→ MATERIAL FOR THE TASK
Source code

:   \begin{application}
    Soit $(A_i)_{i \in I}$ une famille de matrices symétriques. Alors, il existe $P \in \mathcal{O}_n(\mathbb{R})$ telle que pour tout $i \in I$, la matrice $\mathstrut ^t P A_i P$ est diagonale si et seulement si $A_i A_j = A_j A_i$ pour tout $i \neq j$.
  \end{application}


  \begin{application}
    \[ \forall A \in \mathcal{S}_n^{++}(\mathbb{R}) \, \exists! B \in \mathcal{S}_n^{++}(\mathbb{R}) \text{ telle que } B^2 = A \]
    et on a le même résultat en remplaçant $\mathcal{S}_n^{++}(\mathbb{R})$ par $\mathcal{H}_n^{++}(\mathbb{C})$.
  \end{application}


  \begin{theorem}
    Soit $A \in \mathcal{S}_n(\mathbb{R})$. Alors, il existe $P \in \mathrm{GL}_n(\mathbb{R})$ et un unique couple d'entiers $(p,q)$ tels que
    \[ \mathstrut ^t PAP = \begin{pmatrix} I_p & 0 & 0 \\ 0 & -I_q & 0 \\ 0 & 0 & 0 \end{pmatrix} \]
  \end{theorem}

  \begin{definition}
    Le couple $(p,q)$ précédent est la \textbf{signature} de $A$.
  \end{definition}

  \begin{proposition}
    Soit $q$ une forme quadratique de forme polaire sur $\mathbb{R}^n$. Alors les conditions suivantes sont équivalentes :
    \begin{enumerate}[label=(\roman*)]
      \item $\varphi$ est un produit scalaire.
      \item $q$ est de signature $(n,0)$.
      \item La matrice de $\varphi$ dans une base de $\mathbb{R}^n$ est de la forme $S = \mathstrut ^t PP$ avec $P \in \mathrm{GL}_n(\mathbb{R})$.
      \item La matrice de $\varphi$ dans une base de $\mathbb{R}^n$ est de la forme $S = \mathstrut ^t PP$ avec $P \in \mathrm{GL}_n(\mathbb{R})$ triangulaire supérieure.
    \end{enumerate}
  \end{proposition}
...
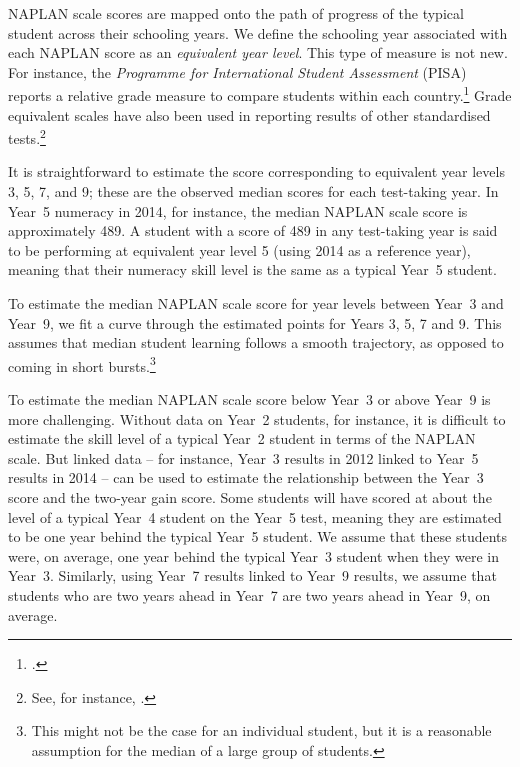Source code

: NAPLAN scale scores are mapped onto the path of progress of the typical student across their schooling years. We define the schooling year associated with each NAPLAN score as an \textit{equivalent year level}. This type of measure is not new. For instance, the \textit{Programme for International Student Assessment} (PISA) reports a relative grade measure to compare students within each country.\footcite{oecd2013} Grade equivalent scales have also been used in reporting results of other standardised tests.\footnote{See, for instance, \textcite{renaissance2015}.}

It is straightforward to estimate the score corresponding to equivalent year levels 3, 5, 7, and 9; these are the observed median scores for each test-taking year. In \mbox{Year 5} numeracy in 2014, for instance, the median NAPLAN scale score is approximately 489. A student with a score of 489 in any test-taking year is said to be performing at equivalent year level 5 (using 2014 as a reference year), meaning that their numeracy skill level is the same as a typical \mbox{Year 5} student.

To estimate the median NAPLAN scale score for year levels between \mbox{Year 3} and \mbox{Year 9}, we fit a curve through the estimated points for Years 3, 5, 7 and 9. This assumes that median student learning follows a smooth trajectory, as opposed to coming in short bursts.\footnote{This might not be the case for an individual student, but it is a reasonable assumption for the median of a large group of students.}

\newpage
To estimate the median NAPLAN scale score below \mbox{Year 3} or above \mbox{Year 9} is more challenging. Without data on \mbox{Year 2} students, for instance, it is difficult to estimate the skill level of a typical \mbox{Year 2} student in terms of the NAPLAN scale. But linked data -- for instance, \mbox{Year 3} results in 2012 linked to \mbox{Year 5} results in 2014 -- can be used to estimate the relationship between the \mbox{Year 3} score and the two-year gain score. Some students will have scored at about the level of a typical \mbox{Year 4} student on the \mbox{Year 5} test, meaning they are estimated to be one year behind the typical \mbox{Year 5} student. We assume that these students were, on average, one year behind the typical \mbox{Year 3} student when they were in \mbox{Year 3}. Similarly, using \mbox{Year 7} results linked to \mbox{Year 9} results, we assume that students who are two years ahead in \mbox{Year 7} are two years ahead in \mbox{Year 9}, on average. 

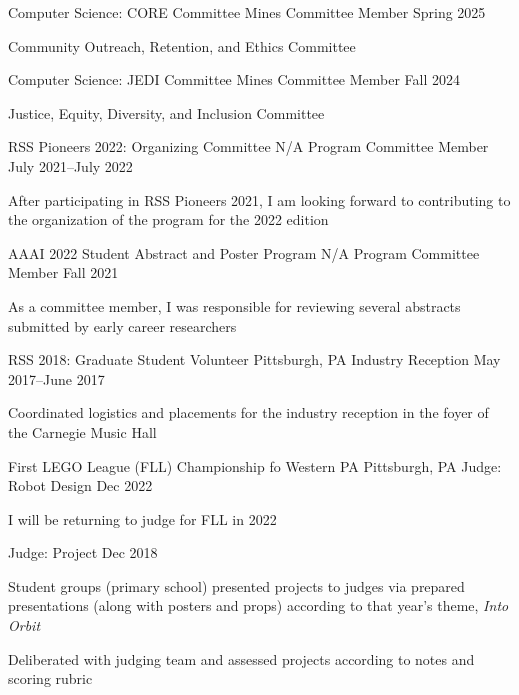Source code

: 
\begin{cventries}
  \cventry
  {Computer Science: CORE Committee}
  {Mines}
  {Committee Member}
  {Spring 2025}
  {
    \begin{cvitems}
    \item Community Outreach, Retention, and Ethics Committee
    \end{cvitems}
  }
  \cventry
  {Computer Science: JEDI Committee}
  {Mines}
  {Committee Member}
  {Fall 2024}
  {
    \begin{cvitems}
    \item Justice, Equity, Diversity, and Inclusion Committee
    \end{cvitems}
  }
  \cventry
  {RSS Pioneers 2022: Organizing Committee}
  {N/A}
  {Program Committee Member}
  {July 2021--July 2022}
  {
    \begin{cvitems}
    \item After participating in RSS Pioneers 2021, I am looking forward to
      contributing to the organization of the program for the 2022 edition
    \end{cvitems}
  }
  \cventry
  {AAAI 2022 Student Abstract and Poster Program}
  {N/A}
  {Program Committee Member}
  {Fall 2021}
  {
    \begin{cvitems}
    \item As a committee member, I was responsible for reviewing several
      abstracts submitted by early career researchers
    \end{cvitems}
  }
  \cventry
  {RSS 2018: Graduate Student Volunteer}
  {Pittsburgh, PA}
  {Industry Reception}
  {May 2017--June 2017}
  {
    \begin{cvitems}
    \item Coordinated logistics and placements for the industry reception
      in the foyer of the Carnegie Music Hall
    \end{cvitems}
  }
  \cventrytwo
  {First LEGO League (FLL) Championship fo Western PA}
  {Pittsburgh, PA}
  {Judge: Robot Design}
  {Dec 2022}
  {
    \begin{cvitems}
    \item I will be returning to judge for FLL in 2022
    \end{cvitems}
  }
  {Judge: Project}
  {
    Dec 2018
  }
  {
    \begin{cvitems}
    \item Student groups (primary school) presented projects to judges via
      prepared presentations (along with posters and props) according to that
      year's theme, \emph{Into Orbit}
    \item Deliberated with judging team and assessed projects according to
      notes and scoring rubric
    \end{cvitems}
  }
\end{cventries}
--
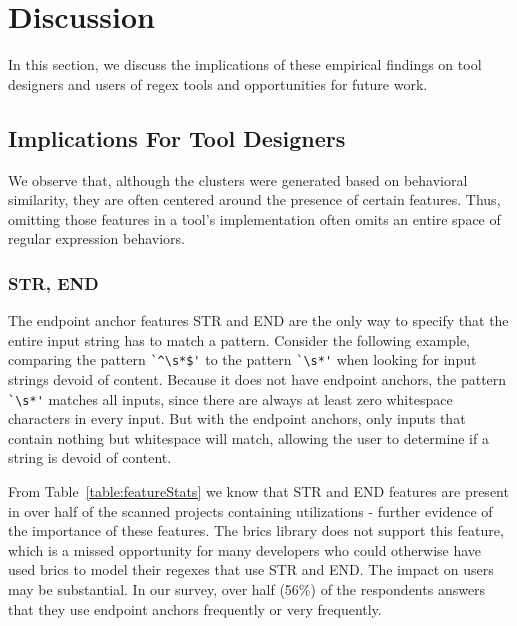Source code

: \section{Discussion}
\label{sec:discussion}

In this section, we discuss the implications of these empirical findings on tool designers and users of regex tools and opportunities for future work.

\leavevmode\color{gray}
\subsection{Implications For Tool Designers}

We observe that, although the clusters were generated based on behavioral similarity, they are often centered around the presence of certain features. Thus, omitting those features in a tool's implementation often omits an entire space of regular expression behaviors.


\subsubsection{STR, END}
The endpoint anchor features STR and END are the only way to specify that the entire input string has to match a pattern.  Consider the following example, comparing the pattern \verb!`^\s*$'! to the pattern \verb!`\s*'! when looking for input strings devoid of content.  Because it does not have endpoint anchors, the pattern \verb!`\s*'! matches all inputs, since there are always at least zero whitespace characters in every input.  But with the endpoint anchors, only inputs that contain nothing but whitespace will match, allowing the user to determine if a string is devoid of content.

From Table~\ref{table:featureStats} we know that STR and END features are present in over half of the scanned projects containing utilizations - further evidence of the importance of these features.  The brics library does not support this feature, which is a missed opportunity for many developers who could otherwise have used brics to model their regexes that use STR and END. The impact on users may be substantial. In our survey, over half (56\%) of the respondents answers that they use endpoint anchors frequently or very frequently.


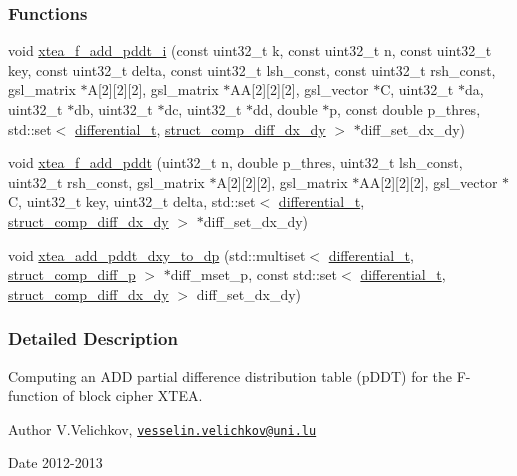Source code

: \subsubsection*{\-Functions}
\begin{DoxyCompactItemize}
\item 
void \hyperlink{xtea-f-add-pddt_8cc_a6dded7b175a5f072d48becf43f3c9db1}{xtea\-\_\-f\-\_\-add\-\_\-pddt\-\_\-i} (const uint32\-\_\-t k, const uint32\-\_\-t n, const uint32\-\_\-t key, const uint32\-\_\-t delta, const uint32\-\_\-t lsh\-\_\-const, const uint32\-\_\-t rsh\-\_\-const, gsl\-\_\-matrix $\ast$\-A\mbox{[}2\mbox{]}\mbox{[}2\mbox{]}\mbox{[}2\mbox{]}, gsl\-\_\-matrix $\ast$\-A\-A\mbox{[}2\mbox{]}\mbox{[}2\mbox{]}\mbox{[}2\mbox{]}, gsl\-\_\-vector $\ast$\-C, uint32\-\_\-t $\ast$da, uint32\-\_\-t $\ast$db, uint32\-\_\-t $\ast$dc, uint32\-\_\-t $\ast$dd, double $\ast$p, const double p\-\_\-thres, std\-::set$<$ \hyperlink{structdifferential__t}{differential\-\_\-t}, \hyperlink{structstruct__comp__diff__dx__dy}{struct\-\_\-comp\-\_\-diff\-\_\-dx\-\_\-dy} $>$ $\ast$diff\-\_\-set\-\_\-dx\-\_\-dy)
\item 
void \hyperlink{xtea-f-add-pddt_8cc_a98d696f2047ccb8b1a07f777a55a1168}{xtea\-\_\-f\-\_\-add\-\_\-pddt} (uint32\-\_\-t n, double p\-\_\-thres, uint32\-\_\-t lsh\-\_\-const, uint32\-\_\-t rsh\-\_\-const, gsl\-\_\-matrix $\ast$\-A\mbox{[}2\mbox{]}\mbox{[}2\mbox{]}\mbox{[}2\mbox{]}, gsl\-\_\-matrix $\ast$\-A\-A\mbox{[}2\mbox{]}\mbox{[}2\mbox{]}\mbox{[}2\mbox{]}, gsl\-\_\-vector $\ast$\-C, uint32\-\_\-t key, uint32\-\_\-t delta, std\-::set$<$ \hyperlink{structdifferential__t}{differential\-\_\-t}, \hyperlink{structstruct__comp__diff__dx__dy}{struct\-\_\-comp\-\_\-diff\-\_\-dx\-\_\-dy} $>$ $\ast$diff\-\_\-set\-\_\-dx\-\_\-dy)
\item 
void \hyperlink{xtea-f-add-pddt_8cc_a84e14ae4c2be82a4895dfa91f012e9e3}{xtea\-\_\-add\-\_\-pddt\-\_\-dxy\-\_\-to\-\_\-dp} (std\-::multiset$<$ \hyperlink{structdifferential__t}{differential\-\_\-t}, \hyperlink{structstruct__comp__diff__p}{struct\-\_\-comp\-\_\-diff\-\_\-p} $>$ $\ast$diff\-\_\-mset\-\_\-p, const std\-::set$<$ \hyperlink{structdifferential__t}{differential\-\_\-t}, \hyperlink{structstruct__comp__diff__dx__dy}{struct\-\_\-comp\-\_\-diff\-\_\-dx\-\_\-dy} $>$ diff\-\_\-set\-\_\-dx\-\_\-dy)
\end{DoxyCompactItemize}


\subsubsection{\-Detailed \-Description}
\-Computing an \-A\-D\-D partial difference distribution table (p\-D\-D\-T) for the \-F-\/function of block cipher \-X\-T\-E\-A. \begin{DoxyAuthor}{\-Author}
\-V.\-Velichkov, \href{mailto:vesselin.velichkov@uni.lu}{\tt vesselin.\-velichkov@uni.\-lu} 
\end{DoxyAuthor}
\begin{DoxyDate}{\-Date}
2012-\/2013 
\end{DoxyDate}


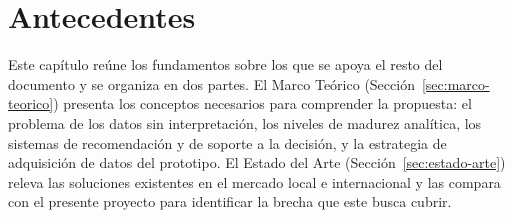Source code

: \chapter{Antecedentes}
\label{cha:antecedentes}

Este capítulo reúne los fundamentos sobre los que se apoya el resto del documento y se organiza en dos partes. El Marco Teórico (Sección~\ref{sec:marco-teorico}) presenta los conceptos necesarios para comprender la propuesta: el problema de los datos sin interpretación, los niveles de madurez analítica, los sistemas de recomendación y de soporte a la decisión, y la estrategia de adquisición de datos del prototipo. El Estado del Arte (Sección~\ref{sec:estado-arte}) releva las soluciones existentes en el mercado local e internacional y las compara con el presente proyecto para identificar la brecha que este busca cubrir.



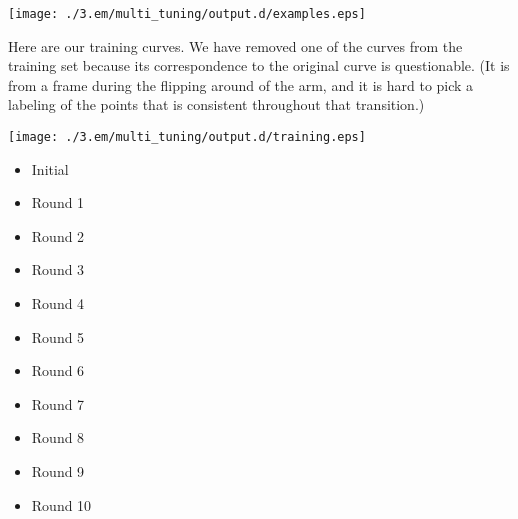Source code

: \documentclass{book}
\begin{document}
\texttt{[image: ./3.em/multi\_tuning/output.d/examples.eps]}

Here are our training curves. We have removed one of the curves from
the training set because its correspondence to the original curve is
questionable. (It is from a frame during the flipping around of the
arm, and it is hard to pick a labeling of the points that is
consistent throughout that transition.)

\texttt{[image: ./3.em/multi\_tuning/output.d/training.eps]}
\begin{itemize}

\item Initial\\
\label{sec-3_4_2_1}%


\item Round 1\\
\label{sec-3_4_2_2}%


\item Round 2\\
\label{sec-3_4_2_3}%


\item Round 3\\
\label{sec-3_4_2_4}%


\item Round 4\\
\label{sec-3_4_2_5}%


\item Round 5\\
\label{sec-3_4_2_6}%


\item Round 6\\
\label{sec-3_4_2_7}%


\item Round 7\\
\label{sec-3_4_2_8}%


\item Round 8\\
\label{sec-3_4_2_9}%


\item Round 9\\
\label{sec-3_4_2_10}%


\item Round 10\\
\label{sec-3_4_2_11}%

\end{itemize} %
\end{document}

→ WHAT THIS TASK INVOLVES
Reproduce verbatim only the segment of the listing bounded by the line containing "We observe that, although" and the line containing "The endpoint anchor features", with both boundary lines included.

→ ANSWER BOX
We observe that, although the clusters were generated based on behavioral similarity, they are often centered around the presence of certain features. Thus, omitting those features in a tool's implementation often omits an entire space of regular expression behaviors.


\subsubsection{STR, END}
The endpoint anchor features STR and END are the only way to specify that the entire input string has to match a pattern.  Consider the following example, comparing the pattern \verb!`^\s*$'! to the pattern \verb!`\s*'! when looking for input strings devoid of content.  Because it does not have endpoint anchors, the pattern \verb!`\s*'! matches all inputs, since there are always at least zero whitespace characters in every input.  But with the endpoint anchors, only inputs that contain nothing but whitespace will match, allowing the user to determine if a string is devoid of content.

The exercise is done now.